シュッポシュッポシュッポ。小走りくらいの速さで迫る機関車。子どもなら手を振ったりするかもしれないけど、そんな年齢ではない私はただ立って、それを見つめます』
舞台右からやたらリアルな造りの小型機関車が登場。『
さすがに本物の機関車みたいに動輪で移動はできないからか、その部分はホームで隠している。
「やあ嬢ちゃん、こんな吹雪の中どうしたんだい? 次の電車はまだ来ないよ。ホントはダメだけど、乗ってくかい?」
機関士役のまどかちゃんが登場。奥には機関助手役の自由電子くんがいるけど顔が見えない。
『扉のない機関車が止まって、電車の運転士さんのスーツみたいな制服とは違う、菜っ葉服を着た機関士さんが声をかけてくれました。

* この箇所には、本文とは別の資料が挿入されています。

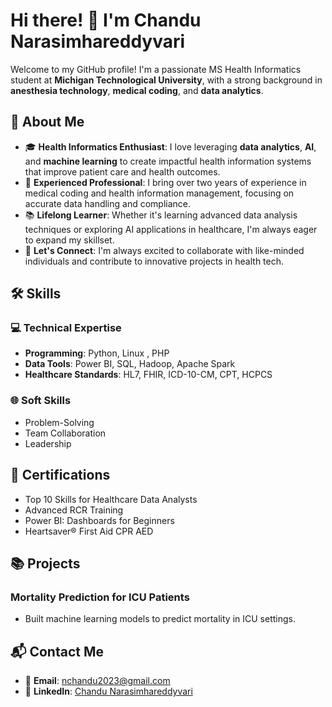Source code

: # Hi there! 👋 I'm **Chandu Narasimhareddyvari**

Welcome to my GitHub profile! I'm a passionate MS Health Informatics student at **Michigan Technological University**, with a strong background in **anesthesia technology**, **medical coding**, and **data analytics**.

## 🧐 About Me

- 🎓 **Health Informatics Enthusiast**: I love leveraging **data analytics**, **AI**, and **machine learning** to create impactful health information systems that improve patient care and health outcomes.
- 🌟 **Experienced Professional**: I bring over two years of experience in medical coding and health information management, focusing on accurate data handling and compliance.
- 📚 **Lifelong Learner**: Whether it's learning advanced data analysis techniques or exploring AI applications in healthcare, I'm always eager to expand my skillset.
- 💬 **Let's Connect**: I'm always excited to collaborate with like-minded individuals and contribute to innovative projects in health tech.

## 🛠 Skills

### 💻 Technical Expertise
- **Programming**: Python, Linux , PHP
- **Data Tools**: Power BI, SQL, Hadoop, Apache Spark
- **Healthcare Standards**: HL7, FHIR, ICD-10-CM, CPT, HCPCS

### 🌐 Soft Skills
- Problem-Solving
- Team Collaboration
- Leadership

## 📌 Certifications
- Top 10 Skills for Healthcare Data Analysts
- Advanced RCR Training
- Power BI: Dashboards for Beginners
- Heartsaver® First Aid CPR AED

## 📚 Projects

### Mortality Prediction for ICU Patients
- Built machine learning models to predict mortality in ICU settings.

## 📬 Contact Me
- 📧 **Email**: nchandu2023@gmail.com
- 🔗 **LinkedIn**: [Chandu Narasimhareddyvari](https://www.linkedin.com/in/nchandureddy/)
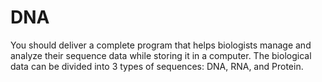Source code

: # DNA
You should deliver a complete program that helps biologists manage and analyze their sequence data while storing it in a computer. The biological data can be divided into 3 types of sequences: DNA, RNA, and Protein.
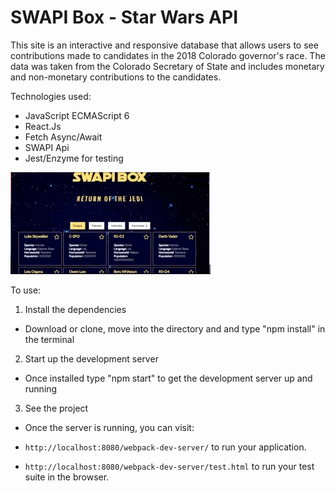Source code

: # SWAPI Box - Star Wars API

This site is an interactive and responsive database that allows users to see contributions made to candidates in the 2018 Colorado governor's race. The data was taken from the Colorado Secretary of State and includes monetary and non-monetary contributions to the candidates. 

Technologies used: 
* JavaScript ECMAScript 6
* React.Js
* Fetch Async/Await
* SWAPI Api 
* Jest/Enzyme for testing

![alt text](https://github.com/mariastlouis/star-wars-api/blob/master/src/images/swapi-box-demo.gif)



To use: 

1. Install the dependencies 
* Download or clone, move into the directory and and type "npm install" in the terminal

2. Start up the development server
* Once installed type "npm start" to get the development server up and running

3. See the project
* Once the server is running, you can visit:

* `http://localhost:8080/webpack-dev-server/` to run your application.
* `http://localhost:8080/webpack-dev-server/test.html` to run your test suite in the browser.
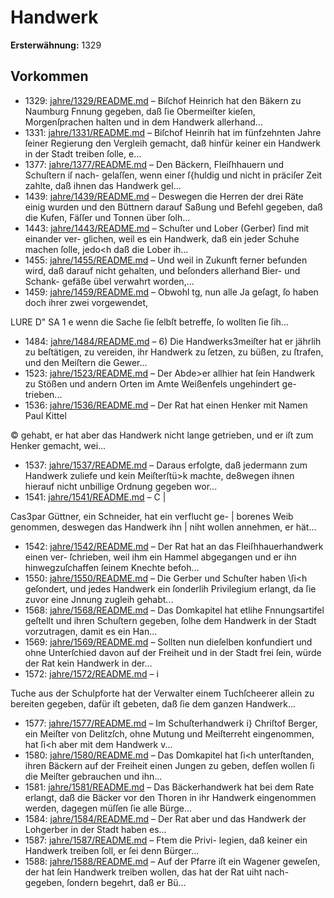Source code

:# Handwerk

**Ersterwähnung:** 1329

## Vorkommen
- 1329: [jahre/1329/README.md](../jahre/1329/README.md) – Biſchof Heinrich hat den Bäkern zu Naumburg Fnnung
gegeben, daß ſie Obermeiſter kieſen, Morgenſprachen halten
und in dem Handwerk allerhand...
- 1331: [jahre/1331/README.md](../jahre/1331/README.md) – Biſchof Heinrih hat im fünfzehnten Jahre ſeiner
Regierung den Vergleih gemacht, daß hinfür keiner ein
Handwerk in der Stadt treiben ſolle, e...
- 1377: [jahre/1377/README.md](../jahre/1377/README.md) – Den Bäckern, Fleiſhhauern und Schuſtern iſ nach-
gelaſſen, wenn einer ſ{huldig und nicht in präciſer Zeit
zahlte, daß ihnen das Handwerk gel...
- 1439: [jahre/1439/README.md](../jahre/1439/README.md) – Deswegen die Herren der
drei Räte einig wurden und den Büttnern darauf Saßung
und Befehl gegeben, daß die Kufen, Fäſſer und Tonnen
über ſolh...
- 1443: [jahre/1443/README.md](../jahre/1443/README.md) – Schuſter und Lober (Gerber) ſind mit einander ver-
glichen, weil es ein Handwerk, daß ein jeder Schuhe
machen ſolle, jedo<h daß die Lober ih...
- 1455: [jahre/1455/README.md](../jahre/1455/README.md) – Und weil in Zukunft ferner befunden wird, daß darauf
nicht gehalten, und beſonders allerhand Bier- und Schank-
gefäße übel verwahrt worden,...
- 1459: [jahre/1459/README.md](../jahre/1459/README.md) – Obwohl
tg, nun alle Ja geſagt, ſo haben doch ihrer zwei vorgewendet,


LURE D"
SA 1 e
wenn die Sache ſie ſelbſt betreffe, ſo wollten ſie ſih...
- 1484: [jahre/1484/README.md](../jahre/1484/README.md) – 6) Die Handwerks3meiſter hat er jährlih zu beſtätigen,
zu vereiden, ihr Handwerk zu ſetzen, zu büßen, zu ſtrafen,
und den Meiſtern die Gewer...
- 1523: [jahre/1523/README.md](../jahre/1523/README.md) – Der Abde>er allhier hat ſein Handwerk zu Stößen
und andern Orten im Amte Weißenfels ungehindert ge-
trieben...
- 1536: [jahre/1536/README.md](../jahre/1536/README.md) – Der Rat hat einen Henker mit Namen Paul Kittel

© gehabt, er hat aber das Handwerk nicht lange getrieben,
und er iſt zum Henker gemacht, wei...
- 1537: [jahre/1537/README.md](../jahre/1537/README.md) – Daraus erfolgte, daß jedermann zum Handwerk zuliefe
und kein Meiſterſtü>k machte, de8wegen ihnen hierauf nicht
unbillige Ordnung gegeben wor...
- 1541: [jahre/1541/README.md](../jahre/1541/README.md) – C |

Cas3par Güttner, ein Schneider, hat ein verflucht ge- |
borenes Weib genommen, deswegen das Handwerk ihn |
niht wollen annehmen, er hät...
- 1542: [jahre/1542/README.md](../jahre/1542/README.md) – Der Rat hat an das Fleiſhhauerhandwerk einen ver-
ſchrieben, weil ihm ein Hammel abgegangen und er ihn
hinwegzuſchaffen ſeinem Knechte befoh...
- 1550: [jahre/1550/README.md](../jahre/1550/README.md) – Die Gerber und Schuſter haben \ſi<h geſondert, und
jedes Handwerk ein ſonderlih Privilegium erlangt, da ſie
zuvor eine Jnnung zugleih gehabt...
- 1568: [jahre/1568/README.md](../jahre/1568/README.md) – Das Domkapitel hat etlihe Fnnungsartifel geſtellt und
ihren Schuſtern gegeben, ſolhe dem Handwerk in der
Stadt vorzutragen, damit es ein Han...
- 1569: [jahre/1569/README.md](../jahre/1569/README.md) – Sollten nun dieſelben konfundiert und ohne Unterſchied
davon auf der Freiheit und in der Stadt frei ſein, würde
der Rat kein Handwerk in der...
- 1572: [jahre/1572/README.md](../jahre/1572/README.md) – i

Tuche aus der Schulpforte hat der Verwalter einem
Tuchſcheerer allein zu bereiten gegeben, dafür iſt gebeten,
daß ſie dem ganzen Handwerk...
- 1577: [jahre/1577/README.md](../jahre/1577/README.md) – Im Schuſterhandwerk i} Chriſtof Berger, ein Meiſter
von Delitzſch, ohne Mutung und Meiſterreht eingenommen,
hat ſi<h aber mit dem Handwerk v...
- 1580: [jahre/1580/README.md](../jahre/1580/README.md) – Das Domkapitel hat ſi<h unterſtanden, ihren Bäckern
auf der Freiheit einen Jungen zu geben, defſen wollen ſi
die Meiſter gebrauchen und ihn...
- 1581: [jahre/1581/README.md](../jahre/1581/README.md) – Das Bäckerhandwerk hat bei dem Rate erlangt, daß
die Bäcker vor den Thoren in ihr Handwerk eingenommen
werden, dagegen müſſen ſie alle Bürge...
- 1584: [jahre/1584/README.md](../jahre/1584/README.md) – Der Rat aber und das Handwerk der Lohgerber
in der Stadt haben es...
- 1587: [jahre/1587/README.md](../jahre/1587/README.md) – Ftem die Privi-
legien, daß keiner ein Handwerk treiben ſoll, er ſei denn
Bürger...
- 1588: [jahre/1588/README.md](../jahre/1588/README.md) – Auf der Pfarre iſt ein Wagener geweſen, der hat ſein
Handwerk treiben wollen, das hat der Rat uiht nach-
gegeben, ſondern begehrt, daß er Bü...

中では石炭を燃やしていて、炎が見えます』
「い、いいんですか! お、お願いします!」
つぐみちゃんが機関車に乗ってまどかちゃんの背後に立つと、ホームが右へ移動して舞台から捌けた。回転する動輪が露になり、背景は森から吹雪の田園風景に移ろってゆく。小道具や背景と動輪を動かして、機関車が移動しているように見せる手法だ。